The cut-off head of the tree, Salim tells us, is a metaphor for the untimely death of a great man, whose wisdom could have made many more contributions to society. It is a fitting tribute to Nkrumah’s unfinished Pan-African project of unity, liberation and prosperity. Diagonally across from the tree, Nkrumah stands tall and equally headless, his torso gazing blindly across the manicured gardens to the Supreme Court buildings. Beside his right leg sits his head on a separate, much shorter slab. I can’t help noting how the headless statue mirrors the headless tree; and the unfinished business signalled by the cut tree. I am fascinated by the headless statue and its head. Salim explains that Nkrumah’s statue was beheaded during the 1967 coup – Operation Cold Chop – which ousted Nkrumah while he was out of the country, and for some time afterwards the head could not be traced.

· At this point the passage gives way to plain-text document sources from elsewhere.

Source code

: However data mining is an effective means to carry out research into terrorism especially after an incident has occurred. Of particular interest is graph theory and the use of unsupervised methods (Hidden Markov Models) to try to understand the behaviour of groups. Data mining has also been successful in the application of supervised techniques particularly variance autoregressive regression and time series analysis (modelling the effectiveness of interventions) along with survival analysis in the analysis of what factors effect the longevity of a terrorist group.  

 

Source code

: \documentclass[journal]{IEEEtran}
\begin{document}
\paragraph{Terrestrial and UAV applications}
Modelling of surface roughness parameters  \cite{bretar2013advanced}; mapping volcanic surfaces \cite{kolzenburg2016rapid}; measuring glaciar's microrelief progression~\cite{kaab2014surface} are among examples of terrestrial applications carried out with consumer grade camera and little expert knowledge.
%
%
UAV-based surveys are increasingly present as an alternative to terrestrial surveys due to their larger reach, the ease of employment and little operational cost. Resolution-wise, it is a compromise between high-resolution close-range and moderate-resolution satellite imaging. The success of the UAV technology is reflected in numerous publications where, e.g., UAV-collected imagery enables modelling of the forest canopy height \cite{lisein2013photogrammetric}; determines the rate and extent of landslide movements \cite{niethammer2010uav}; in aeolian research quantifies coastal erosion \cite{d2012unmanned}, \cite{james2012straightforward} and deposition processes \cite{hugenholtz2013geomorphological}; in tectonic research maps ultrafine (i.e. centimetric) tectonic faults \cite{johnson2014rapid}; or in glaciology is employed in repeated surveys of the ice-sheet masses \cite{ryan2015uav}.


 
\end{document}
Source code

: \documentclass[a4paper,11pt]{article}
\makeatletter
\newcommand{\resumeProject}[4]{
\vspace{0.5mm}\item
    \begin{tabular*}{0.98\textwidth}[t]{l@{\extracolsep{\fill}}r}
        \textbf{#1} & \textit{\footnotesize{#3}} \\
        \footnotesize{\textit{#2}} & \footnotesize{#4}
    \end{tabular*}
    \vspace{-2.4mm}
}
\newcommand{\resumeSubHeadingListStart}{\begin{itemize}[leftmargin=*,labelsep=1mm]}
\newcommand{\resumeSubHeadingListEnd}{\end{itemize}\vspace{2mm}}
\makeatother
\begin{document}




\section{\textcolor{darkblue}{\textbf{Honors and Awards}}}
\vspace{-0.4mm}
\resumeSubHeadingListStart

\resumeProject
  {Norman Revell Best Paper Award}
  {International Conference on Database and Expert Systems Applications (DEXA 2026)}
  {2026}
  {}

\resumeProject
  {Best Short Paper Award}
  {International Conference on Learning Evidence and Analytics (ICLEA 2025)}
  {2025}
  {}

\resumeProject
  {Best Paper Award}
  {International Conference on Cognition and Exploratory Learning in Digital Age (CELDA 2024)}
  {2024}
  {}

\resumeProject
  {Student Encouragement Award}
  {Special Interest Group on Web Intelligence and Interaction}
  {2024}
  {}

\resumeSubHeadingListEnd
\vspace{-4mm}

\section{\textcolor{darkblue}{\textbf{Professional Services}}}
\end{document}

Apparently, an elderly lady eventually brought back the head and handed it over to the ruling party. She insisted on anonymity. I have so many questions about this lady. What impulse drove her to do such a risky thing, like picking up the heavy bronze head of a deposed president, beheaded during the coup, while his real head was safely in Vietnam? What relationship had she had with the head and its owner, as Nkrumah went through the now predictable cycle of resentment and nostalgia that marks Africans’ relationship with their first generation nationalist liberation icons? Why did she choose to return it? Why the anonymity? The ellipsis of the lady’s story mirrors the elliptical treatment of the coup by the Kwame Nkrumah Memorial Park’s museum, with its brief and highly allusive references to the coup. This ellipsis nonetheless looms large in the sparseness of the museum’s collection; predominantly featuring Nkrumah’s items from Lincoln University, where he did his undergraduate studies, and an impressive range of books he authored.
As Salim explains, a lot of Nkrumah’s personal effects were vandalised and destroyed during the coup. The museum’s tentative archive of the coup sits equally awkwardly beside the decision not to re-head Nkrumah’s statue, when his head was returned, but rather mount it beside him, as a historical document. In the space between the headless statue and the head sitting beside a right foot with a huge chunk missing from its thigh, lies a fascinating story of the complexities of the icons of our lifetimes, who simultaneously embrace and undermine our best efforts to sanitise their human blemishes in our perpetual pursuit of one-dimensional god-like icons.
Grace A. Musila is a non-athletic Kenyan. She writes in her personal capacity.